___ RECORDED DATA ___
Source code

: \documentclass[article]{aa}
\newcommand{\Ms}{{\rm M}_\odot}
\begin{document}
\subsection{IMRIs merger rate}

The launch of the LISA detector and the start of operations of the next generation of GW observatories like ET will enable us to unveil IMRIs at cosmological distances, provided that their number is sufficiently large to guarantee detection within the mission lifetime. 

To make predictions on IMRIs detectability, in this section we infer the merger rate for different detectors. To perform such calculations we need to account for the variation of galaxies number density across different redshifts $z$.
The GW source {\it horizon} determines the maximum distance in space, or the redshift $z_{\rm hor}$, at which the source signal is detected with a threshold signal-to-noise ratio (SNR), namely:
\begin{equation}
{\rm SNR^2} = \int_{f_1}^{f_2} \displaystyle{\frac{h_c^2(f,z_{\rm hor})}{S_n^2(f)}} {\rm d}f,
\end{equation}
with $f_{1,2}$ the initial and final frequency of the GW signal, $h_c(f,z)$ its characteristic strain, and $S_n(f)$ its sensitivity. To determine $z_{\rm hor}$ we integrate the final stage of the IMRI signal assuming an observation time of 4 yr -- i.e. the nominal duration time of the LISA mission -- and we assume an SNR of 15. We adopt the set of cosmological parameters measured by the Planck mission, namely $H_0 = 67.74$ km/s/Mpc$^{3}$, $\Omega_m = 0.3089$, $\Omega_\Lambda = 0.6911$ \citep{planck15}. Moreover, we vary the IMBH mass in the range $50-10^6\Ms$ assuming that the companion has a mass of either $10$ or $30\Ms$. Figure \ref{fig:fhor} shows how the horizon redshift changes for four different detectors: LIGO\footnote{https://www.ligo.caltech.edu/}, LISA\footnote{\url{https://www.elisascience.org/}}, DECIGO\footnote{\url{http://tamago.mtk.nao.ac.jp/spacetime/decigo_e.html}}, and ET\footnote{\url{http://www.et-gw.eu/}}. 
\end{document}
___
HOW TO COMPLETE THIS TASK = Your response should be an exact copy of all the records.

EXPECTED ANSWER =
Source code

: \documentclass[article]{aa}
\newcommand{\Ms}{{\rm M}_\odot}
\begin{document}
\subsection{IMRIs merger rate}

The launch of the LISA detector and the start of operations of the next generation of GW observatories like ET will enable us to unveil IMRIs at cosmological distances, provided that their number is sufficiently large to guarantee detection within the mission lifetime. 

To make predictions on IMRIs detectability, in this section we infer the merger rate for different detectors. To perform such calculations we need to account for the variation of galaxies number density across different redshifts $z$.
The GW source {\it horizon} determines the maximum distance in space, or the redshift $z_{\rm hor}$, at which the source signal is detected with a threshold signal-to-noise ratio (SNR), namely:
\begin{equation}
{\rm SNR^2} = \int_{f_1}^{f_2} \displaystyle{\frac{h_c^2(f,z_{\rm hor})}{S_n^2(f)}} {\rm d}f,
\end{equation}
with $f_{1,2}$ the initial and final frequency of the GW signal, $h_c(f,z)$ its characteristic strain, and $S_n(f)$ its sensitivity. To determine $z_{\rm hor}$ we integrate the final stage of the IMRI signal assuming an observation time of 4 yr -- i.e. the nominal duration time of the LISA mission -- and we assume an SNR of 15. We adopt the set of cosmological parameters measured by the Planck mission, namely $H_0 = 67.74$ km/s/Mpc$^{3}$, $\Omega_m = 0.3089$, $\Omega_\Lambda = 0.6911$ \citep{planck15}. Moreover, we vary the IMBH mass in the range $50-10^6\Ms$ assuming that the companion has a mass of either $10$ or $30\Ms$. Figure \ref{fig:fhor} shows how the horizon redshift changes for four different detectors: LIGO\footnote{https://www.ligo.caltech.edu/}, LISA\footnote{\url{https://www.elisascience.org/}}, DECIGO\footnote{\url{http://tamago.mtk.nao.ac.jp/spacetime/decigo_e.html}}, and ET\footnote{\url{http://www.et-gw.eu/}}. 
\end{document}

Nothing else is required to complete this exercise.